Real quick about my last post I just want to tell Ka and Tia thanks for commenting on it. You guys made me feel a lot better. I was just going to comment on it but wasn't sure you would see it so I thought I would just thank you here. I love both of you and I am very thankful to call both of you my friend and my family.
I have 8 more weeks to my due date. It might actually be less because I had Caitlynn at 37 weeks (for medical reason) but you never know for sure. I am so excited. I am excited to maybe not feel like an 80 year old woman. I am excited to see what she looks like. I am excited to have another kid that I am able to raise. I am just pretty excited! But I am also scared. I am scared I won't be able to handle two. I am scared that I won't give both of them the attention they deserve. I also kind of feel like I am letting Caitlynn down for some reason and like she needs more time alone. I then look at it that my other kids won't get that comfort of just them and she will be ok but it still makes me feel a little scared. I am also a little scared we won't get everything done. We are working on our living space right now and granted its not that bad because we have been getting better with cleaning. Its just to me it seems like there is so much to do. I also need to go to the shed and get all the little clothes out and I have to go through tons of boxes because they are all mixed together.
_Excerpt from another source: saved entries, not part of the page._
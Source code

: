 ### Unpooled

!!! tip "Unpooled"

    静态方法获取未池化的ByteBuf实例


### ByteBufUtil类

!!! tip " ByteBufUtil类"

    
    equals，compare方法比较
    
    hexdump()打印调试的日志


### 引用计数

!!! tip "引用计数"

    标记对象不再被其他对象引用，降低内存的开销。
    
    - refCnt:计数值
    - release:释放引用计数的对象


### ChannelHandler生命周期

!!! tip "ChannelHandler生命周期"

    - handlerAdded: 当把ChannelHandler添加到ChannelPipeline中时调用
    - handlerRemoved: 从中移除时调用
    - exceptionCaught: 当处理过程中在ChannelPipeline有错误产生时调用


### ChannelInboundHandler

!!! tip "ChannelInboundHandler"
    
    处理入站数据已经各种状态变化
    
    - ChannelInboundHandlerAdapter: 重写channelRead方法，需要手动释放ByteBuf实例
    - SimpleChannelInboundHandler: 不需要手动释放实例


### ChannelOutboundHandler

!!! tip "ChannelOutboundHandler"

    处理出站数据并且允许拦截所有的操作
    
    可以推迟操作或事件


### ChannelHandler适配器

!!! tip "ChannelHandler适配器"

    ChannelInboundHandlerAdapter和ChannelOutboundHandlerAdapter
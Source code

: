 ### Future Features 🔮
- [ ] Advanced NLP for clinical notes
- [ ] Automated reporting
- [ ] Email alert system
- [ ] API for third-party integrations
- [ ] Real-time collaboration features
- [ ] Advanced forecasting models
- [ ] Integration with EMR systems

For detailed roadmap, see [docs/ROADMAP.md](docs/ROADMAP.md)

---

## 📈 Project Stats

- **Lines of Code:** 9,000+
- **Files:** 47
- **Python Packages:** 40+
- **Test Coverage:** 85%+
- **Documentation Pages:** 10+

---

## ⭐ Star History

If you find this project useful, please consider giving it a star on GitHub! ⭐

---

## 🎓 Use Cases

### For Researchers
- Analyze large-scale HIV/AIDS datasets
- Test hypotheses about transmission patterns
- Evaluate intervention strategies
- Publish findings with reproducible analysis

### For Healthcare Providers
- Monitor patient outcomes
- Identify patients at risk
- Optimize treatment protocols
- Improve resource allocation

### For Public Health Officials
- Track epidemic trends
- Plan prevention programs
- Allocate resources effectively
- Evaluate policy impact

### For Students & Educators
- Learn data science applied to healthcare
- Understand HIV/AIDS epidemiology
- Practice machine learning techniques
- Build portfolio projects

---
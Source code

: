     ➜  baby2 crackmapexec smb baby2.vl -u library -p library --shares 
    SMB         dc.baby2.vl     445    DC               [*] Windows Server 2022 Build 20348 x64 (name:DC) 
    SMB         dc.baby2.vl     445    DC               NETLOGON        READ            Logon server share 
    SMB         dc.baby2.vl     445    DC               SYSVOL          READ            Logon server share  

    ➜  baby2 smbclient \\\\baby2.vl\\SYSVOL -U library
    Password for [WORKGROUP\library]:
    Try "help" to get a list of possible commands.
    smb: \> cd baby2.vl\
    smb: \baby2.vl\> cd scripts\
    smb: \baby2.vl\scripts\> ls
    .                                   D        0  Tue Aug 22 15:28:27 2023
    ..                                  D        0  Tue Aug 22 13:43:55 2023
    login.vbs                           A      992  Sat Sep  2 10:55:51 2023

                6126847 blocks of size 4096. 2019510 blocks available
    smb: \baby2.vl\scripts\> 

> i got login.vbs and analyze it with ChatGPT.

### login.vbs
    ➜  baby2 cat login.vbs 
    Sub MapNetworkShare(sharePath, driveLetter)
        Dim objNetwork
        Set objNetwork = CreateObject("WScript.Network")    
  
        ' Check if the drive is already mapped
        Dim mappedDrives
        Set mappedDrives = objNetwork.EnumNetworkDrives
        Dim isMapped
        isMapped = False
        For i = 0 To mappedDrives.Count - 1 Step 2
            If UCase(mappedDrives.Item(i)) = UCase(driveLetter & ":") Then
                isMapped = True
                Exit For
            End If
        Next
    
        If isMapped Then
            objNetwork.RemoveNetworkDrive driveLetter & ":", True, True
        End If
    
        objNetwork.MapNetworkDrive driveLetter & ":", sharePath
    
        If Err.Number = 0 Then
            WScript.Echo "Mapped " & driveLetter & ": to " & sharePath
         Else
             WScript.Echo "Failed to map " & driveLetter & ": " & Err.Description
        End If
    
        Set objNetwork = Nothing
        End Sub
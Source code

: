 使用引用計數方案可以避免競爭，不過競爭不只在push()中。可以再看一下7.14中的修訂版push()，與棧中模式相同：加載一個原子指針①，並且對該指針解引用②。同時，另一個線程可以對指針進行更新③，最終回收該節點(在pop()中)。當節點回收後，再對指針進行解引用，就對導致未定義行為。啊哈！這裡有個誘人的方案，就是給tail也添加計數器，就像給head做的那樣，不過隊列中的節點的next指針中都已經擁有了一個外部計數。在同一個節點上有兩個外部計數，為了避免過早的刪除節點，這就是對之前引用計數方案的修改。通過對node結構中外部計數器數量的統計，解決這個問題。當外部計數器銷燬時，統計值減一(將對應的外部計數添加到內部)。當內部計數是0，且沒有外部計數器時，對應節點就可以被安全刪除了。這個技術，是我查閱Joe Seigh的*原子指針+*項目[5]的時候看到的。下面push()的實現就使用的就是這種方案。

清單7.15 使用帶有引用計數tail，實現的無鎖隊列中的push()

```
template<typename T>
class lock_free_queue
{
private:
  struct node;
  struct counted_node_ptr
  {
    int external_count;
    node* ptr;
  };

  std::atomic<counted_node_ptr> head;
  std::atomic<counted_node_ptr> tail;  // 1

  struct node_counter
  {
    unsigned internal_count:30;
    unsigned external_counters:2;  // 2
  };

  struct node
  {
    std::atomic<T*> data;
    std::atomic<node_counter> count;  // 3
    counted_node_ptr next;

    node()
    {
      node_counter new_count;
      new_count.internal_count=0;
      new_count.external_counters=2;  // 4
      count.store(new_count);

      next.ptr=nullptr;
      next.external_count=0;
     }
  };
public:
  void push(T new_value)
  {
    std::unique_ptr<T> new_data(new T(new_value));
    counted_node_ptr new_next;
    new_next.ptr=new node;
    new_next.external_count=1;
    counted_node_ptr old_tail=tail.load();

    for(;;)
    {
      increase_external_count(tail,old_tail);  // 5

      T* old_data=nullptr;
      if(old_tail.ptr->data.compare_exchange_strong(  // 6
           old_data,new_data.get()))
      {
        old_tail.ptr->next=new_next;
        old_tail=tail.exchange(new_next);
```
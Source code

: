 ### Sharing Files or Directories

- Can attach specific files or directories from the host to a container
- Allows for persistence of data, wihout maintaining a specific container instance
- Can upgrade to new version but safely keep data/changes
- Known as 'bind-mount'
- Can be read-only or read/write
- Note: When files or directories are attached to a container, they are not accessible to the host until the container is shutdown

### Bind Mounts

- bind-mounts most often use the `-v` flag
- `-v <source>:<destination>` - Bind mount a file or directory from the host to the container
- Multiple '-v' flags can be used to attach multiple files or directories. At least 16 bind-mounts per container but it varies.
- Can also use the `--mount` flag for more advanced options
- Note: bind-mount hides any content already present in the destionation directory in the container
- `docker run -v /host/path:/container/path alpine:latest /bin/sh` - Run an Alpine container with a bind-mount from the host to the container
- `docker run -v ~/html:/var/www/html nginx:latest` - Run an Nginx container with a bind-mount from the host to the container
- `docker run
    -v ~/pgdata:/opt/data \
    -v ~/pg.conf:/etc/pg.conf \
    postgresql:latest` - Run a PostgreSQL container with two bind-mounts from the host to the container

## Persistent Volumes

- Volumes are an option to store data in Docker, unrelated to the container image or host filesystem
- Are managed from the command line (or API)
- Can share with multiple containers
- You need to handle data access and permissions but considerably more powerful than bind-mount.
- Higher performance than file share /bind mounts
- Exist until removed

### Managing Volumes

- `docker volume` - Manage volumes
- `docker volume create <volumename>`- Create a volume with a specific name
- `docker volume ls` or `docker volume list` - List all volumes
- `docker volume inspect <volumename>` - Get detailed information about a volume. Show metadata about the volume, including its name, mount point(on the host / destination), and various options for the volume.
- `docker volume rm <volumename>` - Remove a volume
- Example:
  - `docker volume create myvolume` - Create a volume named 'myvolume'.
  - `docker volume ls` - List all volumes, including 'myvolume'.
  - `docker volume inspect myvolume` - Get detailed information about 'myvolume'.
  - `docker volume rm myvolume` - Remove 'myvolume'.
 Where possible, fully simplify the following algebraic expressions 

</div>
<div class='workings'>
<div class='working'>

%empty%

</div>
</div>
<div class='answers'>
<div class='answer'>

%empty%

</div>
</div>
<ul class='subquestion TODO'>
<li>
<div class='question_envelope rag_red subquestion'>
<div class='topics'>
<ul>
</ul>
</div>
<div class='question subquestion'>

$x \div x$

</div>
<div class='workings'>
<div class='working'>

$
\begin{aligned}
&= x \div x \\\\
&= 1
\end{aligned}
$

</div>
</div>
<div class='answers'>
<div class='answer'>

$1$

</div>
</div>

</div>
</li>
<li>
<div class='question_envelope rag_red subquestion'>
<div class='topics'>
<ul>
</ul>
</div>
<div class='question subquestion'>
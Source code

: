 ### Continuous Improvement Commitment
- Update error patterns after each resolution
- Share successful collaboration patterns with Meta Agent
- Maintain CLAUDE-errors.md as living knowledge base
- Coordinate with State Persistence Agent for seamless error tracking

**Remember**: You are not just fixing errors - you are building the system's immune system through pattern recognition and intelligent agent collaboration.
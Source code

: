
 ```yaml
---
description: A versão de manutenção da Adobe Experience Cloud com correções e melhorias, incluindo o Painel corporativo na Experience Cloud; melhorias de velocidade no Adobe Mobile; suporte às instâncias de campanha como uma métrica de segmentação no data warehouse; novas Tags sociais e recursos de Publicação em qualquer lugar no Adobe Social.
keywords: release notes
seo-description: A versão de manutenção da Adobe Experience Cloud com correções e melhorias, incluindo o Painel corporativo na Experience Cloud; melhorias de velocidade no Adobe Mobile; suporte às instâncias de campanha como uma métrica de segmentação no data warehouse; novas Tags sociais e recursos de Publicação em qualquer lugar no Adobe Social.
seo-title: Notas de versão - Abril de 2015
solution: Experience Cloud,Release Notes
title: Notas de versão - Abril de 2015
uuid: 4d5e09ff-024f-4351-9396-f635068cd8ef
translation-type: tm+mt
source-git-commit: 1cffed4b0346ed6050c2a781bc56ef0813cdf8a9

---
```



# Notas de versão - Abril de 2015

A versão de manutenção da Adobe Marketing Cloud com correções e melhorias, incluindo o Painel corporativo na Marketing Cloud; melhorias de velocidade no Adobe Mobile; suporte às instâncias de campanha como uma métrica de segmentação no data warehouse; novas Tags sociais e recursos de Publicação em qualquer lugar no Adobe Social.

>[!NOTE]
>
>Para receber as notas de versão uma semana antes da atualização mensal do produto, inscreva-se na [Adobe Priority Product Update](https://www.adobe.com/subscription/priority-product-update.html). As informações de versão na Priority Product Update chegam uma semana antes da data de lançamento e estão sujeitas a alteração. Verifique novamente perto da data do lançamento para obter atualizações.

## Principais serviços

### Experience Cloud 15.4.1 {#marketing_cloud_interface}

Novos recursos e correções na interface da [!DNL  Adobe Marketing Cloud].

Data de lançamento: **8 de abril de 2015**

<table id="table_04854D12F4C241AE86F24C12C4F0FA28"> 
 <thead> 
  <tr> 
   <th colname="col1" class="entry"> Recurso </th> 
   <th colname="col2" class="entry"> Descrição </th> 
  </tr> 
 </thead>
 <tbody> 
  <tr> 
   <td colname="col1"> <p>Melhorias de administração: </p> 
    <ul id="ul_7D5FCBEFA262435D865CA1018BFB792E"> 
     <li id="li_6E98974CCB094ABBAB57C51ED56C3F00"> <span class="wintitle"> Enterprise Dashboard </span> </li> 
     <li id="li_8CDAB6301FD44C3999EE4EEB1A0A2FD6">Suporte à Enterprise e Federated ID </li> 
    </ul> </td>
I guess we also need to work on the organizing thing, it would probably help with a lot of things. I hope and pray we get it done. Its just a little hard when I can barley move. Thankfully I do have a husband that helps and does a lot of things lately and I am grateful for that. I just can't believe I have only 8 weeks or less to get all this done! I want the time to go by fast because I am ready to meet her but at the same time I still want a little more time to get everything together, not sure if that makes sense. Anyways just wanted to write down my feelings. I am sure everything will work out and things will happen the way they are suppose to be. I just can't believe its almost time!!
1 comment:
This blog entry is just proof of how great a mom you really are. If you weren't a great mom you wouldn't have any of those worries nor would you have the faith that it will all work out and be ok.